From the top of the records below down to the line containing "3. [Installation](#installation)", reproduce every line exactly.

───── RECORDS PROVIDED

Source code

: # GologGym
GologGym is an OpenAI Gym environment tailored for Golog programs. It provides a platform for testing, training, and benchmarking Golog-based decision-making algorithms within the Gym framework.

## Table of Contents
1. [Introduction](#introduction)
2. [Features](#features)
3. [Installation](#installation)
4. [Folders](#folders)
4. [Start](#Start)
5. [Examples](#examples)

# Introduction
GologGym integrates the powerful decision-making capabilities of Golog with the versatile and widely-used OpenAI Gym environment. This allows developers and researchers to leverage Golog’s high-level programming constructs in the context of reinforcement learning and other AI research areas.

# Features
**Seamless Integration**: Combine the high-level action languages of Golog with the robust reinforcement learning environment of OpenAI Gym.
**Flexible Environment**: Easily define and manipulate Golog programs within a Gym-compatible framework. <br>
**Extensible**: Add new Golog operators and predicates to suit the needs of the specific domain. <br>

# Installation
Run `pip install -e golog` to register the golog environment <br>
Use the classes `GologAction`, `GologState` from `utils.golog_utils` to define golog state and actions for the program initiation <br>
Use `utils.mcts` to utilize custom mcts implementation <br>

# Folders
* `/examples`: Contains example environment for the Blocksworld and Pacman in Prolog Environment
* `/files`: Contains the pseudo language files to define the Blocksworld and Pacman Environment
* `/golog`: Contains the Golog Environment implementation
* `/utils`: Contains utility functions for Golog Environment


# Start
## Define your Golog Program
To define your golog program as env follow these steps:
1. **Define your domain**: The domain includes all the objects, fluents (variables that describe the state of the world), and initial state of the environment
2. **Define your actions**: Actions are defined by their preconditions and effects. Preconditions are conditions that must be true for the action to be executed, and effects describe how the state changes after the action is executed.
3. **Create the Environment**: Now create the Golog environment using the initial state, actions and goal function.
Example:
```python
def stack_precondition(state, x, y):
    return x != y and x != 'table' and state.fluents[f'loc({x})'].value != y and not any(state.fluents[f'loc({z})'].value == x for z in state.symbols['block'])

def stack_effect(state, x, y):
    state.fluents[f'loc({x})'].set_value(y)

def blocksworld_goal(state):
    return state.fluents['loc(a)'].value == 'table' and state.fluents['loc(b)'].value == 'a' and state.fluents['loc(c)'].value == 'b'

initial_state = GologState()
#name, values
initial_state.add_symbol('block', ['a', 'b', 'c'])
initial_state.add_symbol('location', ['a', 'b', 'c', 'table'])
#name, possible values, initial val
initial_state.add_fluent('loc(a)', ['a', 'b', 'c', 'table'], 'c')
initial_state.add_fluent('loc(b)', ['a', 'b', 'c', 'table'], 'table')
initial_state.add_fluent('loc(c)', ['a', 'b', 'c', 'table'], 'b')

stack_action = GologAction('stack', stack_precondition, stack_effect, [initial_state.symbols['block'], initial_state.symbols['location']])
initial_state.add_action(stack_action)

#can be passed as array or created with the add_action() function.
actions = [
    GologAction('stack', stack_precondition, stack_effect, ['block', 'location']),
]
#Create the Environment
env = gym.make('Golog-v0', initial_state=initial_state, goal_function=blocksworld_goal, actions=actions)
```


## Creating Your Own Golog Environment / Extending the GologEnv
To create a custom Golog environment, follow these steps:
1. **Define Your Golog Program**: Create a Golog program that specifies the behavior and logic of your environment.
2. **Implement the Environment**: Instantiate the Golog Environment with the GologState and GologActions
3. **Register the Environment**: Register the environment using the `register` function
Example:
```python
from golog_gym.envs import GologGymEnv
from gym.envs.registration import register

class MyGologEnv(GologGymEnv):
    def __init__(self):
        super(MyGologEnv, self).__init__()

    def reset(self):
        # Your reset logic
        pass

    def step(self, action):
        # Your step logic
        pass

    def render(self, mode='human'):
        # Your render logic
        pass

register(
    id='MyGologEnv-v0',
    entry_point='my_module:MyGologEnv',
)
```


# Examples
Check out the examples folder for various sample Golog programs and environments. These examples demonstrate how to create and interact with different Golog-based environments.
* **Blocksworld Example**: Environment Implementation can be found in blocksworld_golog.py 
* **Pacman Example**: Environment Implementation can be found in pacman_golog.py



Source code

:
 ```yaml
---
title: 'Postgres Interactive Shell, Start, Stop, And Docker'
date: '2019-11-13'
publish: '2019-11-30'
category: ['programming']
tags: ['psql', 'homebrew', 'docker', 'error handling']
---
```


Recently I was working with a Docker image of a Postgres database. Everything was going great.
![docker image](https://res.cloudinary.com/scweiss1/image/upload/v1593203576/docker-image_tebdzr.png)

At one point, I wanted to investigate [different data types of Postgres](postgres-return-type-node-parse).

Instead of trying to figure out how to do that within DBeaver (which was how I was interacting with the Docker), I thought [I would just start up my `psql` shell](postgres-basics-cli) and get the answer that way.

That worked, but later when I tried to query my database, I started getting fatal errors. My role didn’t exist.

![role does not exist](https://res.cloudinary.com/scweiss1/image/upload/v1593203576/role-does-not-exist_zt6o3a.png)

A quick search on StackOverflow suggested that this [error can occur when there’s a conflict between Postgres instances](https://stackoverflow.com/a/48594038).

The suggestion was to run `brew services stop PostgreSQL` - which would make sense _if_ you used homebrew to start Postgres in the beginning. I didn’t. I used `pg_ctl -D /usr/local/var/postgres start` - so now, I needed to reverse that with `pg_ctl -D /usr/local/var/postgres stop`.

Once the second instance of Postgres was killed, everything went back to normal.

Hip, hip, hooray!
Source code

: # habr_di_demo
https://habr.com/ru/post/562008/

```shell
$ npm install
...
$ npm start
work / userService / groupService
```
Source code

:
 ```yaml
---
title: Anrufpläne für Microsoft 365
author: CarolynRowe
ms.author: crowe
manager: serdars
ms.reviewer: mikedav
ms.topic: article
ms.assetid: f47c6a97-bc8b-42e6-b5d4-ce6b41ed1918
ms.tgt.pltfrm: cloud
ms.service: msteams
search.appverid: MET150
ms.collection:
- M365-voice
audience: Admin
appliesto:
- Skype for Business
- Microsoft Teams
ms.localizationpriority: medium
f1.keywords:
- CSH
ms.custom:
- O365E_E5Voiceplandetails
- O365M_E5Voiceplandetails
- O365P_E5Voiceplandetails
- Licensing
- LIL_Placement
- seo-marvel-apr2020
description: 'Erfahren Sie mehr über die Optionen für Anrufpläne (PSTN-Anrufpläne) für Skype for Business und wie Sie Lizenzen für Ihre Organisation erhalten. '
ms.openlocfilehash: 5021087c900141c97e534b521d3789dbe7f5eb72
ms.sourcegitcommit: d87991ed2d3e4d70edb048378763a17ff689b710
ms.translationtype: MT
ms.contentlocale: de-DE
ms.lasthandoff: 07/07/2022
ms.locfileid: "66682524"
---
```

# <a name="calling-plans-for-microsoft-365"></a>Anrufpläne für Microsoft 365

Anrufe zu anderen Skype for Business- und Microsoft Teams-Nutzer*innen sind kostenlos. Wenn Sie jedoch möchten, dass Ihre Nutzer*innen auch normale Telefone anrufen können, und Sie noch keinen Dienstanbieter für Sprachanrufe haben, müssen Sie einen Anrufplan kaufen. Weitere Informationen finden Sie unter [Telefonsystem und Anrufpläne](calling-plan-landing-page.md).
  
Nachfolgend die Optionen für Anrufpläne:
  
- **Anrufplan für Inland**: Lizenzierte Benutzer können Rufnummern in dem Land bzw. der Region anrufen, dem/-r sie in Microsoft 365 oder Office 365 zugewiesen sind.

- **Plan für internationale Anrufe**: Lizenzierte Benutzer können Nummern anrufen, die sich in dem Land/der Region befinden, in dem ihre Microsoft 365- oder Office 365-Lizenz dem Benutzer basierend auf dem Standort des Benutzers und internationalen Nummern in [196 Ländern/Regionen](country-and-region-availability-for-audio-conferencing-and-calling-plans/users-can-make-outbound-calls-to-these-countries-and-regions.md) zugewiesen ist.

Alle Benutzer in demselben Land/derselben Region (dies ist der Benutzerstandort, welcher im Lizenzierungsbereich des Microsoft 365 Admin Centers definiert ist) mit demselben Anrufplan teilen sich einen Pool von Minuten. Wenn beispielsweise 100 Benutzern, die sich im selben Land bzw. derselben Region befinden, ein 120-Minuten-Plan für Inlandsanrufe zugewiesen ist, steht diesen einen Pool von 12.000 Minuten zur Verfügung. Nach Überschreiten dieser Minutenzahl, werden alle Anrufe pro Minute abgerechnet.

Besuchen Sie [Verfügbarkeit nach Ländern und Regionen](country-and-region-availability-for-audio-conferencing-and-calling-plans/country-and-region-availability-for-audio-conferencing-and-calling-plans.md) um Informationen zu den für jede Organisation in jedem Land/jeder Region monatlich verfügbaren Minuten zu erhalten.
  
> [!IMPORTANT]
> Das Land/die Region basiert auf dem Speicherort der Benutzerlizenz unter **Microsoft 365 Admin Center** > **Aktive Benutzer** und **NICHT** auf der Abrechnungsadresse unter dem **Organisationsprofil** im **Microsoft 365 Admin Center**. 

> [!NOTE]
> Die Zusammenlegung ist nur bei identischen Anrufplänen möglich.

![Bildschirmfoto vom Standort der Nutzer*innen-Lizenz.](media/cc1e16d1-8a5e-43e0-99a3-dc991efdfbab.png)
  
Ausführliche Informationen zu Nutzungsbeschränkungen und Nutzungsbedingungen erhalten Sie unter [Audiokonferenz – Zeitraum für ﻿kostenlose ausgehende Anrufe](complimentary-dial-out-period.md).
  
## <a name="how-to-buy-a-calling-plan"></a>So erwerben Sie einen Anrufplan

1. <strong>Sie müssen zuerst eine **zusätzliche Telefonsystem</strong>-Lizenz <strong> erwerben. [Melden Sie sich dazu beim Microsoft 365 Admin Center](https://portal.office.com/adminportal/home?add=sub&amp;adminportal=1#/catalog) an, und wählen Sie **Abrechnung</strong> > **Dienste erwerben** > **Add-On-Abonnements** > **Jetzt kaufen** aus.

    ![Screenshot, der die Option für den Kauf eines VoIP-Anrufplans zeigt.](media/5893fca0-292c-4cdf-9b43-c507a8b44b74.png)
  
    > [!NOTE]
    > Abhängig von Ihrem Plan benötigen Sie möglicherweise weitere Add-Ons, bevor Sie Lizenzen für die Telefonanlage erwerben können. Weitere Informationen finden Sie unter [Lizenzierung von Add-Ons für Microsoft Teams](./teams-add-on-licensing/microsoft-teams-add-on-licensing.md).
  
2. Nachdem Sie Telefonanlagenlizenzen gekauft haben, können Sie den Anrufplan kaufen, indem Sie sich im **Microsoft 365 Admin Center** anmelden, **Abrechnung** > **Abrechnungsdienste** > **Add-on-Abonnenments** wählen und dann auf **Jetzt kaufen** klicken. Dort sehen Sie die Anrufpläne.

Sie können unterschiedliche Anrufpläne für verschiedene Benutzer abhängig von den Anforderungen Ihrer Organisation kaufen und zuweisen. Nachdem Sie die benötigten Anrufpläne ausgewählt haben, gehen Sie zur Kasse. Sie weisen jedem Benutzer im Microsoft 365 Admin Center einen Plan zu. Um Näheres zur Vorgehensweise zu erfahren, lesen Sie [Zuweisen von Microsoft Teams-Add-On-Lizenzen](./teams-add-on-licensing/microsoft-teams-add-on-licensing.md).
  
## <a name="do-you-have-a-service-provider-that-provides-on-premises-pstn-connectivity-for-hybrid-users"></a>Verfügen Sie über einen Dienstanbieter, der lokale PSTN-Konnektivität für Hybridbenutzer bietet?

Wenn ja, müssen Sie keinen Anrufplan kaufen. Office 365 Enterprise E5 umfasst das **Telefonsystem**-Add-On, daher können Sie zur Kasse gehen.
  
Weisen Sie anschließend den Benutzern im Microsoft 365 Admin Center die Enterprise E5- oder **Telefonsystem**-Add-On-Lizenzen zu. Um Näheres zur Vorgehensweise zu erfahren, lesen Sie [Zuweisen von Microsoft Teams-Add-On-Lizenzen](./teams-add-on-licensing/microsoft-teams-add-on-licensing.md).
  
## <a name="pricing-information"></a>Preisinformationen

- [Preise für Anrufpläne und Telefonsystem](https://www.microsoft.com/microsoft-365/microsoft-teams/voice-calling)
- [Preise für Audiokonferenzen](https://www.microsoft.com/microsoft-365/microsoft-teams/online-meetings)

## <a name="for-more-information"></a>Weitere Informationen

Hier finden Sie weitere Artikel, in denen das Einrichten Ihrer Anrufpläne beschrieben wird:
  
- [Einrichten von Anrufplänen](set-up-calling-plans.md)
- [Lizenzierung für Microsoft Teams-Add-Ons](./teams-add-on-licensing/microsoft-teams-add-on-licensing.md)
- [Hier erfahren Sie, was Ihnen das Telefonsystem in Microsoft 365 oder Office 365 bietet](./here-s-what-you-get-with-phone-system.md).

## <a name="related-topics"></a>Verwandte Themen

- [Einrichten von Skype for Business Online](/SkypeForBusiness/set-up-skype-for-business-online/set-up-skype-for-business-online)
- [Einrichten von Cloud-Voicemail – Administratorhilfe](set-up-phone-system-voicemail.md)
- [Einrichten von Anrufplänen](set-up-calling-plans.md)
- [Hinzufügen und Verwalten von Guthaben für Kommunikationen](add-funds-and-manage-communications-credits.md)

──────────

*PROBLEM SOLUTION*.
Source code

: # GologGym
GologGym is an OpenAI Gym environment tailored for Golog programs. It provides a platform for testing, training, and benchmarking Golog-based decision-making algorithms within the Gym framework.

## Table of Contents
1. [Introduction](#introduction)
2. [Features](#features)
3. [Installation](#installation)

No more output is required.